### Action item
Return all of the data exactly as written, without the pictures.

(Record extracts begins)

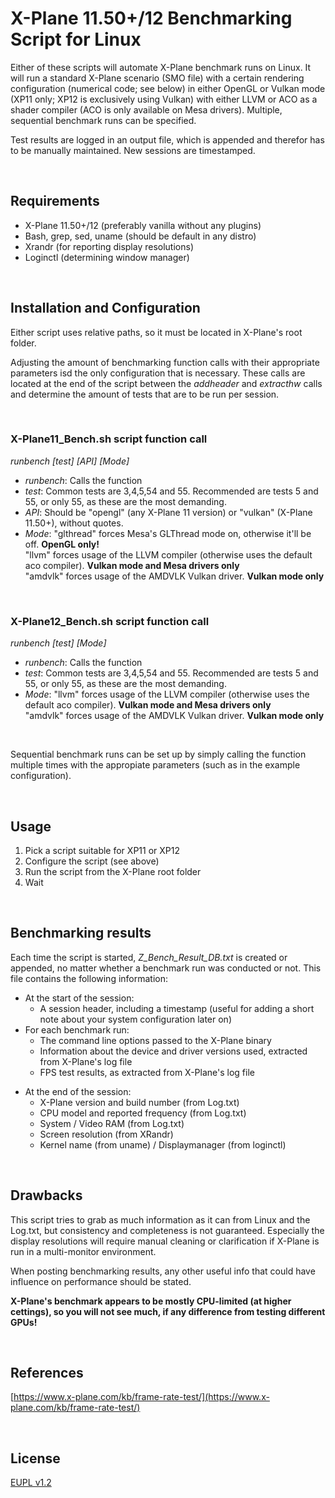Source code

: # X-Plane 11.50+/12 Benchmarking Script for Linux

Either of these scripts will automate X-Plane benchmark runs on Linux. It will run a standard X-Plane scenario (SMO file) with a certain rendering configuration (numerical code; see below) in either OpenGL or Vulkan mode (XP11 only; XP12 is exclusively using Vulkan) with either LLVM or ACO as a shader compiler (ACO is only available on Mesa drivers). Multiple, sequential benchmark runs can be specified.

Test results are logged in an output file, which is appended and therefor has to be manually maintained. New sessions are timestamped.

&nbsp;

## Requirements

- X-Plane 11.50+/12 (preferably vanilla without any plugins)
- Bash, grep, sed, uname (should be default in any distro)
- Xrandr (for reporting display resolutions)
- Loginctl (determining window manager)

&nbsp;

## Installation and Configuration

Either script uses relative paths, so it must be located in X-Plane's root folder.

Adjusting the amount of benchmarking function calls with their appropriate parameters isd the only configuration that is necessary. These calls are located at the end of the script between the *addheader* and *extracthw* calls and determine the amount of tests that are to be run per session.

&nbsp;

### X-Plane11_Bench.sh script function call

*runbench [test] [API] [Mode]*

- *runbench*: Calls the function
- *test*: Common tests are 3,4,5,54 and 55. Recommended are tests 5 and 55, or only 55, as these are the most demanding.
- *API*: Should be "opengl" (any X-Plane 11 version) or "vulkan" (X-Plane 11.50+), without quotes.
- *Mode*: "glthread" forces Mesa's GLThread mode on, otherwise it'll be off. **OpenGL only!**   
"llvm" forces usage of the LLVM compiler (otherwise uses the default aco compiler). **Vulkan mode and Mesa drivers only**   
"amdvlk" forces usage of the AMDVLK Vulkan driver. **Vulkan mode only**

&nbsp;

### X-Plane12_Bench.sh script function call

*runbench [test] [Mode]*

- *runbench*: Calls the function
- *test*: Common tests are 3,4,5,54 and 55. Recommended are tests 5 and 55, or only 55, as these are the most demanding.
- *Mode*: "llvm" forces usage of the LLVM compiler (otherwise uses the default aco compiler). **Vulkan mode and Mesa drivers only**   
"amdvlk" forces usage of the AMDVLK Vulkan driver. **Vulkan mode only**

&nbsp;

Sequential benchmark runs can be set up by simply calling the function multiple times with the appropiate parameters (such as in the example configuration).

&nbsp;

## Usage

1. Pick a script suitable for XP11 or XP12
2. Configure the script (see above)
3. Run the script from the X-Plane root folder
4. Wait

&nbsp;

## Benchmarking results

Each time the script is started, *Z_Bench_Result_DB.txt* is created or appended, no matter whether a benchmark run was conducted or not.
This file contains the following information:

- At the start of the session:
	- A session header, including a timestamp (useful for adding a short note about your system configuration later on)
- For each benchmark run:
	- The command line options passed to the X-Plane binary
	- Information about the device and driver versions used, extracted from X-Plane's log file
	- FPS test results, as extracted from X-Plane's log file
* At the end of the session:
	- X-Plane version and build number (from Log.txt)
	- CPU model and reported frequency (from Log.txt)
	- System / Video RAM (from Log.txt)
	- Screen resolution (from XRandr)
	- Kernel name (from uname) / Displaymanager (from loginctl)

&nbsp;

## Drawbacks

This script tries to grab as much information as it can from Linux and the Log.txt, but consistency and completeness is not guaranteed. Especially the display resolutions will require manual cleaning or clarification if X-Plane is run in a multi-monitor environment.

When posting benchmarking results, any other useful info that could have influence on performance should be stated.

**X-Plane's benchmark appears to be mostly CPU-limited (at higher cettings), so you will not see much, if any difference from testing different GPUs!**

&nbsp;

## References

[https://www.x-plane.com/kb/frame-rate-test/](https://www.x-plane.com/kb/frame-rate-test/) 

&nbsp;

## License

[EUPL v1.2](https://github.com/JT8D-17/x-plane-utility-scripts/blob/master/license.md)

(Record extracts ends)

### Answer to this problem
Source code

: # X-Plane 11.50+/12 Benchmarking Script for Linux

Either of these scripts will automate X-Plane benchmark runs on Linux. It will run a standard X-Plane scenario (SMO file) with a certain rendering configuration (numerical code; see below) in either OpenGL or Vulkan mode (XP11 only; XP12 is exclusively using Vulkan) with either LLVM or ACO as a shader compiler (ACO is only available on Mesa drivers). Multiple, sequential benchmark runs can be specified.

Test results are logged in an output file, which is appended and therefor has to be manually maintained. New sessions are timestamped.

&nbsp;

## Requirements

- X-Plane 11.50+/12 (preferably vanilla without any plugins)
- Bash, grep, sed, uname (should be default in any distro)
- Xrandr (for reporting display resolutions)
- Loginctl (determining window manager)

&nbsp;

## Installation and Configuration

Either script uses relative paths, so it must be located in X-Plane's root folder.

Adjusting the amount of benchmarking function calls with their appropriate parameters isd the only configuration that is necessary. These calls are located at the end of the script between the *addheader* and *extracthw* calls and determine the amount of tests that are to be run per session.

&nbsp;

### X-Plane11_Bench.sh script function call

*runbench [test] [API] [Mode]*

- *runbench*: Calls the function
- *test*: Common tests are 3,4,5,54 and 55. Recommended are tests 5 and 55, or only 55, as these are the most demanding.
- *API*: Should be "opengl" (any X-Plane 11 version) or "vulkan" (X-Plane 11.50+), without quotes.
- *Mode*: "glthread" forces Mesa's GLThread mode on, otherwise it'll be off. **OpenGL only!**   
"llvm" forces usage of the LLVM compiler (otherwise uses the default aco compiler). **Vulkan mode and Mesa drivers only**   
"amdvlk" forces usage of the AMDVLK Vulkan driver. **Vulkan mode only**

&nbsp;

### X-Plane12_Bench.sh script function call

*runbench [test] [Mode]*

- *runbench*: Calls the function
- *test*: Common tests are 3,4,5,54 and 55. Recommended are tests 5 and 55, or only 55, as these are the most demanding.
- *Mode*: "llvm" forces usage of the LLVM compiler (otherwise uses the default aco compiler). **Vulkan mode and Mesa drivers only**   
"amdvlk" forces usage of the AMDVLK Vulkan driver. **Vulkan mode only**

&nbsp;

Sequential benchmark runs can be set up by simply calling the function multiple times with the appropiate parameters (such as in the example configuration).

&nbsp;

## Usage

1. Pick a script suitable for XP11 or XP12
2. Configure the script (see above)
3. Run the script from the X-Plane root folder
4. Wait

&nbsp;

## Benchmarking results

Each time the script is started, *Z_Bench_Result_DB.txt* is created or appended, no matter whether a benchmark run was conducted or not.
This file contains the following information:

- At the start of the session:
	- A session header, including a timestamp (useful for adding a short note about your system configuration later on)
- For each benchmark run:
	- The command line options passed to the X-Plane binary
	- Information about the device and driver versions used, extracted from X-Plane's log file
	- FPS test results, as extracted from X-Plane's log file
* At the end of the session:
	- X-Plane version and build number (from Log.txt)
	- CPU model and reported frequency (from Log.txt)
	- System / Video RAM (from Log.txt)
	- Screen resolution (from XRandr)
	- Kernel name (from uname) / Displaymanager (from loginctl)

&nbsp;

## Drawbacks

This script tries to grab as much information as it can from Linux and the Log.txt, but consistency and completeness is not guaranteed. Especially the display resolutions will require manual cleaning or clarification if X-Plane is run in a multi-monitor environment.

When posting benchmarking results, any other useful info that could have influence on performance should be stated.

**X-Plane's benchmark appears to be mostly CPU-limited (at higher cettings), so you will not see much, if any difference from testing different GPUs!**

&nbsp;

## References

[https://www.x-plane.com/kb/frame-rate-test/](https://www.x-plane.com/kb/frame-rate-test/) 

&nbsp;

## License

[EUPL v1.2](https://github.com/JT8D-17/x-plane-utility-scripts/blob/master/license.md)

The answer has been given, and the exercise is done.